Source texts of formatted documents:
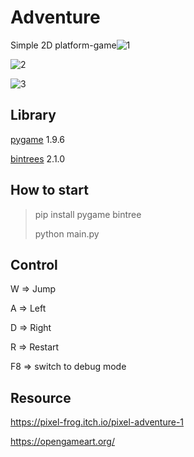 # Adventure

Simple 2D platform-game![1](https://github.com/LucaXiang/Adventure/blob/master/image/1.png)

![2](https://github.com/LucaXiang/Adventure/blob/master/image/2.png)

![3](https://github.com/LucaXiang/Adventure/blob/master/image/3.png)

## Library

[pygame](https://pypi.org/project/pygame/) 1.9.6

[bintrees](https://pypi.org/project/bintrees/) 2.1.0

## How to start

>pip install pygame bintree
>
>python main.py

## Control

W => Jump

A => Left

D => Right

R => Restart

F8 => switch to debug mode

## Resource

https://pixel-frog.itch.io/pixel-adventure-1

https://opengameart.org/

Problem — Print the line that contains "[bintrees](https://pypi.org/project/bintrees/) 2.1.0", then every later line of the entries above up to and including the last, all exactly as written.

Solution to the exercise —
[bintrees](https://pypi.org/project/bintrees/) 2.1.0

## How to start

>pip install pygame bintree
>
>python main.py

## Control

W => Jump

A => Left

D => Right

R => Restart

F8 => switch to debug mode

## Resource

https://pixel-frog.itch.io/pixel-adventure-1

https://opengameart.org/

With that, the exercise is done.